The reporting of non-financial data—important in building trust via corporate reporting—is increasingly prevalent, with 72% of finance leaders indicating that non-financial information is growingly used in investors’ decision-making, according to EY’s recent survey of more than 1,000 CFOs or financial controllers of large organizations with revenue greater than US$500 million across 25 countries.
This means that finance teams need to manage non-financial information with the same rigor and assurance as financial information, though 19% of respondents say that non-financial information is not independently verified today, EY pointed out.
“The public’s weak trust levels in business are reinforced by the disconnect between the reporting agenda of corporates and the public’s agenda,” said Peter Wollmert, EY Global and EY EMEIA FAAS (Financial Accounting and Advisory Services) Leader. “Too often, reporting fails to capture non-financial information as drivers of organizational performance, leaving investors denied an opportunity to fully understand the business’ future potential for long-term value creation and its intangible assets.”
Globally, only 58% of finance leaders surveyed say that businesses are highly trusted by the public, with transparency in reporting being a key driver to gain trust, according to survey results.

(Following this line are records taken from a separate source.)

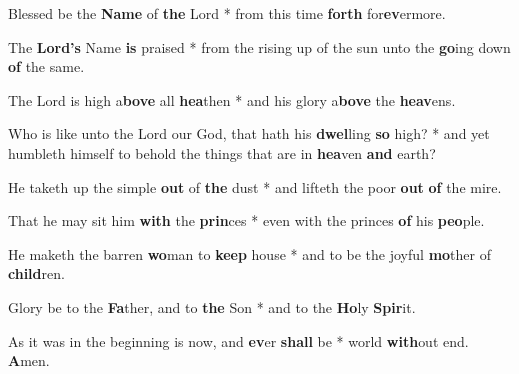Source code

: \begin{multicols}{2}
	Blessed be the \textbf{Name} of \textbf{the} Lord * from this time \textbf{forth} for\textbf{ev}ermore.
	
	The \textbf{Lord's} Name \textbf{is} praised * from the rising up of the sun unto the \textbf{go}ing down \textbf{of} the same.
	
	The Lord is high a\textbf{bove} all \textbf{ hea}then * and his glory a\textbf{bove} the \textbf{heav}ens.
	
	Who is like unto the Lord our God, that hath his \textbf{dwel}ling \textbf{so} high? * and yet humbleth himself to behold the things that are in \textbf{hea}ven \textbf{and} earth?
	
	He taketh up the simple \textbf{out} of \textbf{the} dust * and lifteth the poor \textbf{out} \textbf{of} the mire.
	
	That he may sit him \textbf{with} the \textbf{prin}ces * even with the princes \textbf{of} his \textbf{peo}ple.
	
	He maketh the barren \textbf{wo}man to \textbf{keep} house * and to be the joyful \textbf{mo}ther of \textbf{child}ren.
	
	Glory be to the \textbf{Fa}ther, and to \textbf{the} Son * and to the \textbf{Ho}ly \textbf{Spir}it.
	
	As it was in the beginning is now, and \textbf{ev}er \textbf{shall} be * world \textbf{with}out end. \textbf{A}men.
\end{multicols}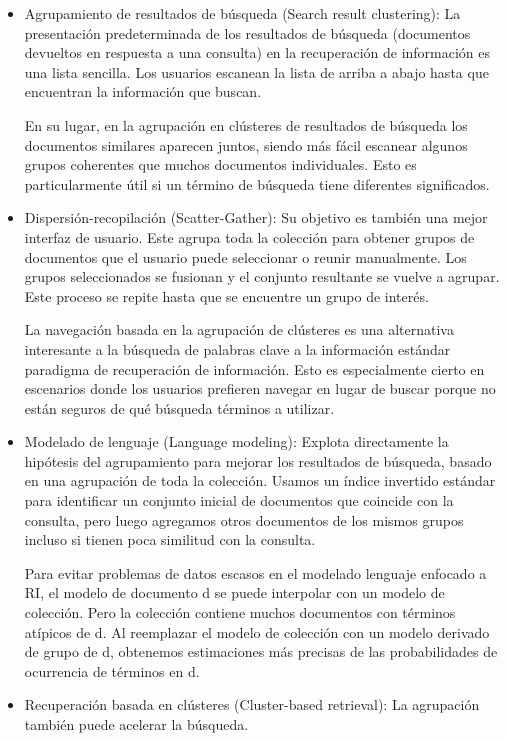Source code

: \documentclass{llncs}
\begin{document}
\begin{itemize}
	\item Agrupamiento de resultados de búsqueda (Search result clustering): La presentación predeterminada de los resultados de búsqueda (documentos devueltos en respuesta a una consulta) en la recuperación de información es una lista sencilla. Los usuarios escanean la lista de arriba a abajo hasta que encuentran la información que buscan. 
	
	En su lugar, en la agrupación en clústeres de resultados de búsqueda los documentos similares aparecen juntos, siendo más fácil escanear algunos grupos coherentes que muchos documentos individuales. Esto es particularmente útil si un término de búsqueda tiene diferentes significados.
	
	\item Dispersión-recopilación (Scatter-Gather): Su objetivo es tambi\'en una mejor interfaz de usuario. Este agrupa toda la colección para obtener grupos de documentos que el usuario puede seleccionar o reunir manualmente. Los grupos seleccionados se fusionan y el conjunto resultante se vuelve a agrupar. Este proceso se repite hasta que se encuentre un grupo de interés.
	
	La navegación basada en la agrupaci\'on de clústeres es una alternativa interesante a la búsqueda de palabras clave a la información estándar paradigma de recuperación de información. Esto es especialmente cierto en escenarios donde los usuarios prefieren navegar en lugar de buscar porque no están seguros de qué búsqueda términos a utilizar.
	
	\item Modelado de lenguaje (Language modeling): Explota directamente la hipótesis del agrupamiento para mejorar los resultados de búsqueda, basado en una agrupación de toda la colección. Usamos un índice invertido estándar para identificar un conjunto inicial de documentos que coincide con la consulta, pero luego agregamos otros documentos de los mismos grupos incluso si tienen poca similitud con la consulta. 
	
 	Para evitar problemas de datos escasos en el modelado lenguaje enfocado a RI, el modelo de documento d se puede interpolar con un modelo de colección. Pero la colección contiene muchos documentos con términos atípicos de d. Al reemplazar el modelo de colección con un modelo derivado de grupo de d, obtenemos estimaciones más precisas de las probabilidades de ocurrencia de términos en d.
	
	\item Recuperaci\'on basada en cl\'usteres (Cluster-based retrieval): La agrupación también puede acelerar la búsqueda. 
	

\end{itemize}
\end{document}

The Asia Pacific percentage is similar to the global one at 59%.
Therefore, organizations must account for and explain performance much more clearly, coherently and transparently, and manage non-financial information with the same rigor and assurance as financial information, he advised.
Finance leaders find the volume of data overwhelming
While organizations have a greater amount of data than ever before that can be used for reporting, 49% of those surveyed say they spend more time gathering and processing data than analyzing it as the huge volume of data is overwhelming.

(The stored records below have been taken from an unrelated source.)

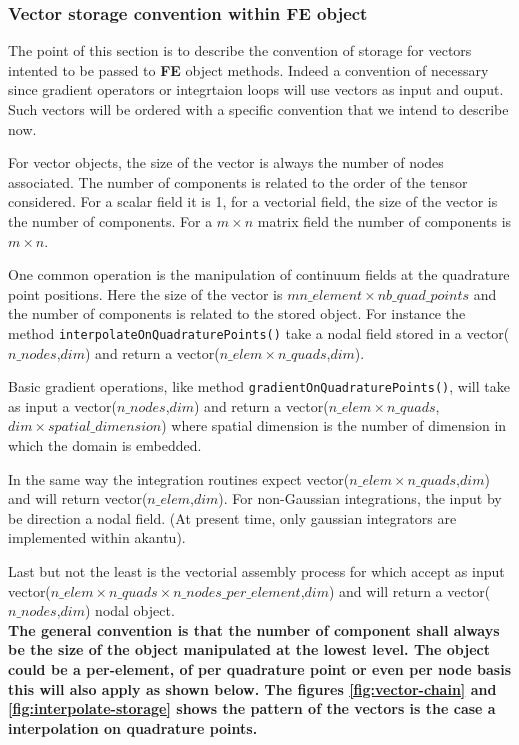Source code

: \documentclass[a4paper,11pt]{book}
\begin{document}
\subsubsection{Vector storage convention within FE object\label{sec:FE-convention}}

The point of  this section is to describe the convention  of storage for vectors
intented  to be  passed to  {\bf  FE} object  methods.  Indeed  a convention  of
necessary  since gradient  operators or  integrtaion loops  will use  vectors as
input and ouput.   Such vectors will be ordered with  a specific convention that
we intend to describe now.

For  vector objects,  the  size of  the vector  is  always the  number of  nodes
associated.  The number  of components  is related  to the  order of  the tensor
considered. For a scalar  field it is 1, for a vectorial  field, the size of the
vector is the number of components. For a $m\times n$ matrix field the number of
components is $m\times n$.

One common operation  is the manipulation of continuum  fields at the quadrature
point  positions.   Here  the  size   of  the  vector  is   $mn\_element  \times
nb\_quad\_points$  and  the  number  of  components is  related  to  the  stored
object.  For instance the  method \verb$interpolateOnQuadraturePoints()$  take a
nodal field  stored in a  vector($n\_nodes$,$dim$) and return  a vector($n\_elem
\times n\_quads$,$dim$).

Basic gradient operations, like method \verb$gradientOnQuadraturePoints()$, will
take  as input a  vector($n\_nodes$,$dim$) and  return a  vector($n\_elem \times
n\_quads$,$dim \times spatial\_dimension$) where spatial dimension is the number
of dimension in which the domain is embedded.

In  the  same  way   the  integration  routines  expect  vector($n\_elem  \times
n\_quads$,$dim$)  and  will  return vector($n\_elem$,$dim$).   For  non-Gaussian
integrations, the input  by be direction a nodal field.   (At present time, only
gaussian integrators are implemented within akantu).

Last but  not the least  is the vectorial  assembly process for which  accept as
input vector($n\_elem \times n\_quads \times n\_nodes\_per\_element$,$dim$)
and will return a vector($n\_nodes$,$dim$) nodal object.\\

{\bf The general convention is that  the number of component shall always be the
  size of  the object manipulated  at the lowest  level.  The object could  be a
  per-element, of  per quadrature point  or even per  node basis this  will also
  apply    as   shown    below.   The    figures    \ref{fig:vector-chain}   and
  \ref{fig:interpolate-storage} shows the  pattern of the vectors is  the case a
  interpolation on quadrature points.}
\end{document}
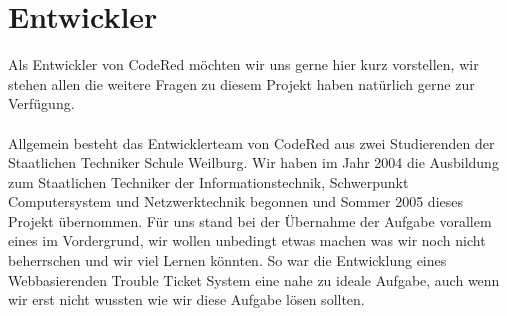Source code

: \chapter{Entwickler}  %
\label{chapter:Entwickler}  %

Als Entwickler von CodeRed möchten wir uns gerne hier kurz vorstellen, wir stehen allen die weitere Fragen zu diesem Projekt haben natürlich gerne zur Verfügung. \\
\\
Allgemein besteht das Entwicklerteam von CodeRed aus zwei Studierenden der Staatlichen Techniker Schule Weilburg. Wir haben im Jahr 2004 die Ausbildung zum Staatlichen Techniker der Informationstechnik, Schwerpunkt Computersystem und Netzwerktechnik begonnen und Sommer 2005 dieses Projekt übernommen. Für uns stand bei der Übernahme der Aufgabe vorallem eines im Vordergrund, wir wollen unbedingt etwas machen was wir noch nicht beherrschen und wir viel Lernen könnten. So war die Entwicklung eines Webbasierenden Trouble Ticket System eine nahe zu ideale Aufgabe, auch wenn wir erst nicht wussten wie wir diese Aufgabe lösen sollten.\\   
\newpage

To gain more time for generating insights from the data available and to build trust, new technologies such as AI and blockchain become important.
“Automation will help finance teams to drive new levels of operational agility and give them freedom to focus on generating insights, while AI will harness underlying patters in that data with machine learning helping to predict scenarios and improve results. Blockchain will contribute to building trust by creating a secure audit trail of each and every transaction,” Wollmert said.
Survey results indicate that AI will be the most important technology in five years’ time according to 44% of respondents, followed by robotic process automation (RPA) (32%) and tools based on blockchain (24%). However, data risk remains the number one challenge facing corporate reporting teams, with 54% citing it a top concern.
AI the most vital skill
To align workforce with the deployment of new technologies, 79% of respondents indicate that there’s an urgent need to recruit new skills as the corporate reporting function adopts those technologies and new ways of sharing information.
In addition, a significant majority (76%) of respondents say there’s an urgent need to recruit talent with nontraditional backgrounds while 72% of those identify AI skills as the most vital.
While finance teams recognize the urgency of transforming the workforce, they also note the obstacles, especially when it comes to technological innovation, nearly two-thirds (63%) of finance leaders say that resistance and cultural differences within teams are barriers to digital innovation.